Again, an American terrorist walked into the presence of accepting black people, because let’s be truthful, we welcome anybody into our culture, and like the racist maniacal sicko he is, sat for an hour pretending to worship with God’s people, before snatching their lives away from them. I spent hours yesterday listening to gun advocates arguing that if the black folk in that church were armed, some of the nine would still be alive. Right, because who goes to worship the prince of peace with a piece? The problem is, twenty years ago, a cute-faced infant was born to be breed by hate. I’m aware this is passing judgement on the parents. But, aren’t parents the first teachers of children. This mad man didn’t just pick of magazine one day and start hating Afrikan people. No, this was historical hate and generational ideology of supremacy passed down to a child who grew to be a monster. This is the same child who probably sat in the same elementary, middle, and high school classrooms with children who were probably family members of the people he slaughtered with bullets. Oh yes, we no longer have to look far for hate. It’s sitting next to our children in schools. It’s teaching our children in public schools. It’s managing us on our jobs. It’s pastoring churches. Let me say that again, it’s pastoring churches. It’s policing our communities. It’s doctors, lawyers, politicians, and presidents. I’m not indicting the entire white race. It’s not fair and I don’t have it in my dna to do so. There are some wonderful white people in the world who have done a lot, historically and now, to help the Afrikan-American community’s plight for equality. However, black people are governed by hate and we have to find a way to survive it.

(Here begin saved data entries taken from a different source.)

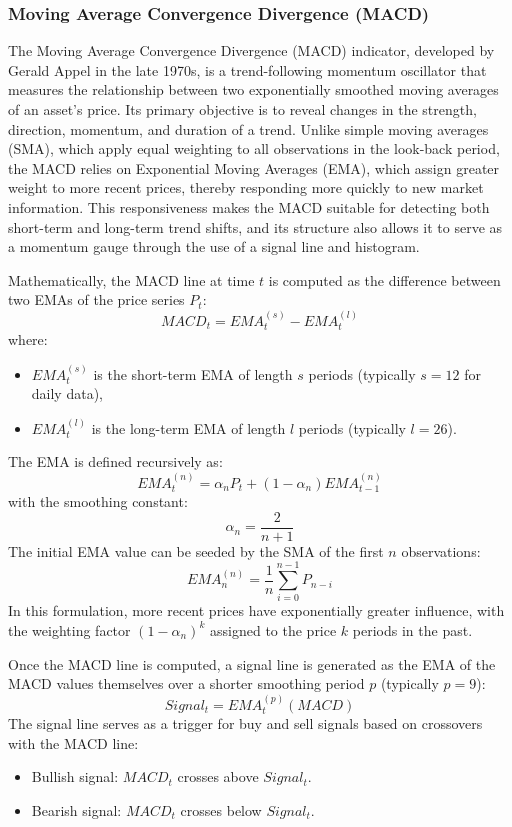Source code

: \subsubsection{Moving Average Convergence Divergence (MACD)}

The Moving Average Convergence Divergence (MACD) indicator, developed by Gerald Appel in the late 1970s, is a trend-following momentum oscillator that measures the relationship between two exponentially smoothed moving averages of an asset’s price. Its primary objective is to reveal changes in the strength, direction, momentum, and duration of a trend. Unlike simple moving averages (SMA), which apply equal weighting to all observations in the look-back period, the MACD relies on Exponential Moving Averages (EMA), which assign greater weight to more recent prices, thereby responding more quickly to new market information. This responsiveness makes the MACD suitable for detecting both short-term and long-term trend shifts, and its structure also allows it to serve as a momentum gauge through the use of a signal line and histogram.

Mathematically, the MACD line at time $t$ is computed as the difference between two EMAs of the price series $P_t$:
\[
MACD_t = EMA_{t}^{(s)} - EMA_{t}^{(l)}
\]
where:
\begin{itemize}
    \item $EMA_{t}^{(s)}$ is the short-term EMA of length $s$ periods (typically $s=12$ for daily data),
    \item $EMA_{t}^{(l)}$ is the long-term EMA of length $l$ periods (typically $l=26$).
\end{itemize}
The EMA is defined recursively as:
\[
EMA_t^{(n)} = \alpha_n P_t + (1 - \alpha_n) EMA_{t-1}^{(n)}
\]
with the smoothing constant:
\[
\alpha_n = \frac{2}{n+1}
\]
The initial EMA value can be seeded by the SMA of the first $n$ observations:
\[
EMA_{n}^{(n)} = \frac{1}{n} \sum_{i=0}^{n-1} P_{n-i}
\]
In this formulation, more recent prices have exponentially greater influence, with the weighting factor $(1-\alpha_n)^k$ assigned to the price $k$ periods in the past.

Once the MACD line is computed, a signal line is generated as the EMA of the MACD values themselves over a shorter smoothing period $p$ (typically $p=9$):
\[
Signal_t = EMA_{t}^{(p)}(MACD)
\]
The signal line serves as a trigger for buy and sell signals based on crossovers with the MACD line:
\begin{itemize}
    \item Bullish signal: $MACD_t$ crosses above $Signal_t$.
    \item Bearish signal: $MACD_t$ crosses below $Signal_t$.
\end{itemize}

Let’s start by putting black families back together. Let’s fight to replace guns and drugs in the hands of our youth with books and college degrees. Let’s fight harder to deelevate the rate of abortion in black communities by protesting corporations like planned parenthood. PLEASE start supporting black owned businesses in our communities. Stop letting everybody else set up shop on every corner in our community and make a killing. We are brilliant innovators. We have it in us to build wealth in our communities. Lastly, let’s not lose our faith. Black people have a faith connection to the creator that’s beyond our imagination. Don’t let this terroristic act keep us from trusting God and believing that he’ll continue to unite us and fight for us.
More importantly, be mad but still love. This terrorist may represent a large populous of dark-hearted people, but he doesn’t represent an entire race of people. We can fight and erase this hate together.